「シカを家族で解体」横浜の住宅街で野性的生活 都会の住宅街でも自分の力で暮らす家族の日常
住宅街の中にあるゲタの家
どうにか住み慣れた横浜の市内で良い物件はないだろうか。できれば中古戸建てを購入して、好きなように直しながら住みたいと思ったのは、子どもが3人になって数年経ってからのことだった。
中古物件でさえ、この辺りに住むには驚くほどのお金がかかる。私たちが不動産屋に提示した予算は3000万円以下だったので、鼻で笑われ(たように感じ)、 次々と難がある物件を紹介された。
不動産屋の元気なお兄さん、Oクンが連れて行ってくれたのは、平屋から徒歩10分ほど離れた、丘の上の住宅街だった。
丘の斜面に、古家が4本足で乗っかっていた。ベランダの鉄のハシゴ階段をカン、カン、カンと降りてうっそうとした斜面に立つと、4本のコンクリートの柱が家の基礎を支えていることが分かった。基礎の部分と斜面の間には人が背をかがめて歩けるくらいの空洞がある。「この家、浮いてるよー?」。こんなあぶなっかしい家に住む人いるの、という気持ちで私は嘲(わら)った。

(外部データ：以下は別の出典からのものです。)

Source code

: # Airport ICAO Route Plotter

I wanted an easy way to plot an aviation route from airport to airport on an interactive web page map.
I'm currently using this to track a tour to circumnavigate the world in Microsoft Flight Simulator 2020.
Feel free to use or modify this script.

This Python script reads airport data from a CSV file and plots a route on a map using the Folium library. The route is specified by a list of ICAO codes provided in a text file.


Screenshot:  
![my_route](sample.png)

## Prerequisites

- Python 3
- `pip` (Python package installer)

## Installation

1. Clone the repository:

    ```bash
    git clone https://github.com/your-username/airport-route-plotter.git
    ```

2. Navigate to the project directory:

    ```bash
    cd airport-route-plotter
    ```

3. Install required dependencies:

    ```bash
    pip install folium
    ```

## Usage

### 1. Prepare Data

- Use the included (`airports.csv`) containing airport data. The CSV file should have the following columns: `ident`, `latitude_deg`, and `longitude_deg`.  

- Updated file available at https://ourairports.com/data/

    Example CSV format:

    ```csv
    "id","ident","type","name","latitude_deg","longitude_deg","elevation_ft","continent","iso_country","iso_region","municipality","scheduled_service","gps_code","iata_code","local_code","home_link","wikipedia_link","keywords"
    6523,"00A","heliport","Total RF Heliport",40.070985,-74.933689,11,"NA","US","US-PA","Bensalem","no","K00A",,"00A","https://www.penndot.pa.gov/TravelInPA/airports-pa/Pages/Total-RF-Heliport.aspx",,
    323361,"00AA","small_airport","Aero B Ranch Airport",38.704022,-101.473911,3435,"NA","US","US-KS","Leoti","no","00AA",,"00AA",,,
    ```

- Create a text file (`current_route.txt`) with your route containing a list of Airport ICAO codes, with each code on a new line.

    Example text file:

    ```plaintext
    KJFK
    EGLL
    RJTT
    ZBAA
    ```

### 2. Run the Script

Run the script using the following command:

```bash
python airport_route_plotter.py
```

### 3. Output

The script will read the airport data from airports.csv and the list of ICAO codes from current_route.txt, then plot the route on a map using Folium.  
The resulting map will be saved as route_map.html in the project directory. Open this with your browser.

ところが文祥は、傾斜地ではあるけれど、自由に使える80坪の土地(しかも宅地ではないのでタダ)がついていることに魅力を感じたようだ。購入を前提で、早速子供たちと泊まりに行ったりして盛り上がっている。まさか、いかにも売れ残っていたふうの、この問題物件に住むことになるのだろうか?